- To do -
Look for the string "media" in the listing below and copy every line in which it appears.

- Source information -
%%

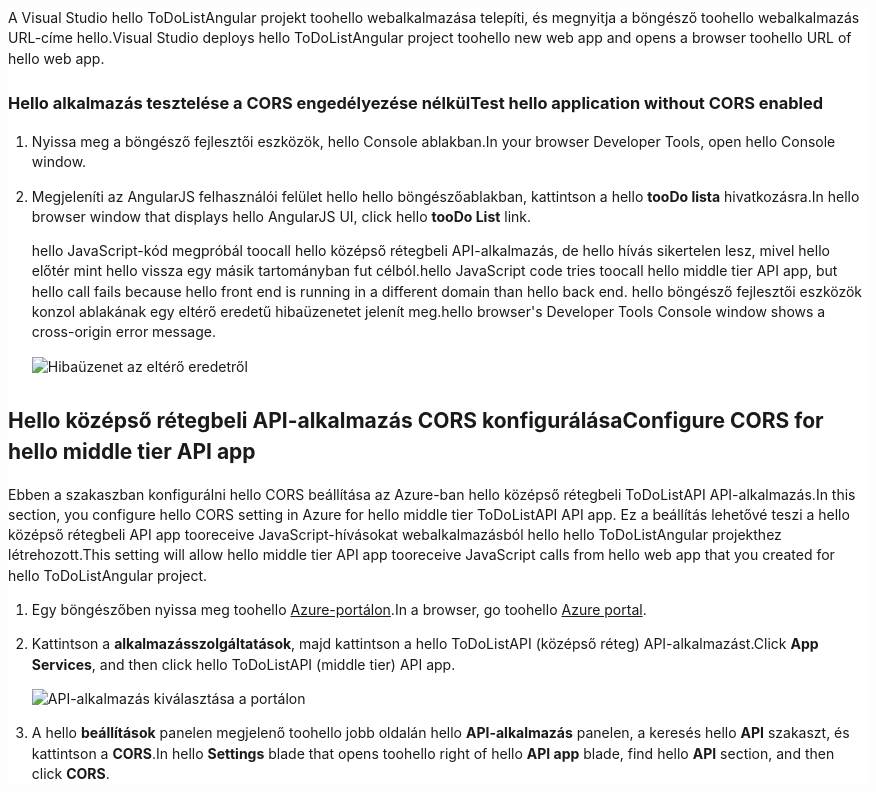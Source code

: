    <span data-ttu-id="9c7b3-169">A Visual Studio hello ToDoListAngular projekt toohello webalkalmazása telepíti, és megnyitja a böngésző toohello webalkalmazás URL-címe hello.</span><span class="sxs-lookup"><span data-stu-id="9c7b3-169">Visual Studio deploys hello ToDoListAngular project toohello new web app and opens a browser toohello URL of hello web app.</span></span> 

### <a name="test-hello-application-without-cors-enabled"></a><span data-ttu-id="9c7b3-170">Hello alkalmazás tesztelése a CORS engedélyezése nélkül</span><span class="sxs-lookup"><span data-stu-id="9c7b3-170">Test hello application without CORS enabled</span></span>
1. <span data-ttu-id="9c7b3-171">Nyissa meg a böngésző fejlesztői eszközök, hello Console ablakban.</span><span class="sxs-lookup"><span data-stu-id="9c7b3-171">In your browser Developer Tools, open hello Console window.</span></span>
2. <span data-ttu-id="9c7b3-172">Megjeleníti az AngularJS felhasználói felület hello hello böngészőablakban, kattintson a hello **tooDo lista** hivatkozásra.</span><span class="sxs-lookup"><span data-stu-id="9c7b3-172">In hello browser window that displays hello AngularJS UI, click hello **tooDo List** link.</span></span>
   
    <span data-ttu-id="9c7b3-173">hello JavaScript-kód megpróbál toocall hello középső rétegbeli API-alkalmazás, de hello hívás sikertelen lesz, mivel hello előtér mint hello vissza egy másik tartományban fut célból.</span><span class="sxs-lookup"><span data-stu-id="9c7b3-173">hello JavaScript code tries toocall hello middle tier API app, but hello call fails because hello front end is running in a different domain than hello back end.</span></span> <span data-ttu-id="9c7b3-174">hello böngésző fejlesztői eszközök konzol ablakának egy eltérő eredetű hibaüzenetet jelenít meg.</span><span class="sxs-lookup"><span data-stu-id="9c7b3-174">hello browser's Developer Tools Console window shows a cross-origin error message.</span></span>
   
    ![Hibaüzenet az eltérő eredetről](./media/app-service-api-cors-consume-javascript/consoleaccessdenied.png)

## <a name="configure-cors-for-hello-middle-tier-api-app"></a><span data-ttu-id="9c7b3-176">Hello középső rétegbeli API-alkalmazás CORS konfigurálása</span><span class="sxs-lookup"><span data-stu-id="9c7b3-176">Configure CORS for hello middle tier API app</span></span>
<span data-ttu-id="9c7b3-177">Ebben a szakaszban konfigurálni hello CORS beállítása az Azure-ban hello középső rétegbeli ToDoListAPI API-alkalmazás.</span><span class="sxs-lookup"><span data-stu-id="9c7b3-177">In this section, you configure hello CORS setting in Azure for hello middle tier ToDoListAPI API app.</span></span> <span data-ttu-id="9c7b3-178">Ez a beállítás lehetővé teszi a hello középső rétegbeli API app tooreceive JavaScript-hívásokat webalkalmazásból hello hello ToDoListAngular projekthez létrehozott.</span><span class="sxs-lookup"><span data-stu-id="9c7b3-178">This setting will allow hello middle tier API app tooreceive JavaScript calls from hello web app that you created for hello ToDoListAngular project.</span></span>

1. <span data-ttu-id="9c7b3-179">Egy böngészőben nyissa meg toohello [Azure-portálon](https://portal.azure.com/).</span><span class="sxs-lookup"><span data-stu-id="9c7b3-179">In a browser, go toohello [Azure portal](https://portal.azure.com/).</span></span>
2. <span data-ttu-id="9c7b3-180">Kattintson a **alkalmazásszolgáltatások**, majd kattintson a hello ToDoListAPI (középső réteg) API-alkalmazást.</span><span class="sxs-lookup"><span data-stu-id="9c7b3-180">Click **App Services**, and then click hello ToDoListAPI (middle tier) API app.</span></span>
   
    ![API-alkalmazás kiválasztása a portálon](./media/app-service-api-cors-consume-javascript/browseapiapps.png)
3. <span data-ttu-id="9c7b3-182">A hello **beállítások** panelen megjelenő toohello jobb oldalán hello **API-alkalmazás** panelen, a keresés hello **API** szakaszt, és kattintson a **CORS**.</span><span class="sxs-lookup"><span data-stu-id="9c7b3-182">In hello **Settings** blade that opens toohello right of hello **API app** blade, find hello **API** section, and then click **CORS**.</span></span>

%%

- Answer space -
    ![Hibaüzenet az eltérő eredetről](./media/app-service-api-cors-consume-javascript/consoleaccessdenied.png)
    ![API-alkalmazás kiválasztása a portálon](./media/app-service-api-cors-consume-javascript/browseapiapps.png)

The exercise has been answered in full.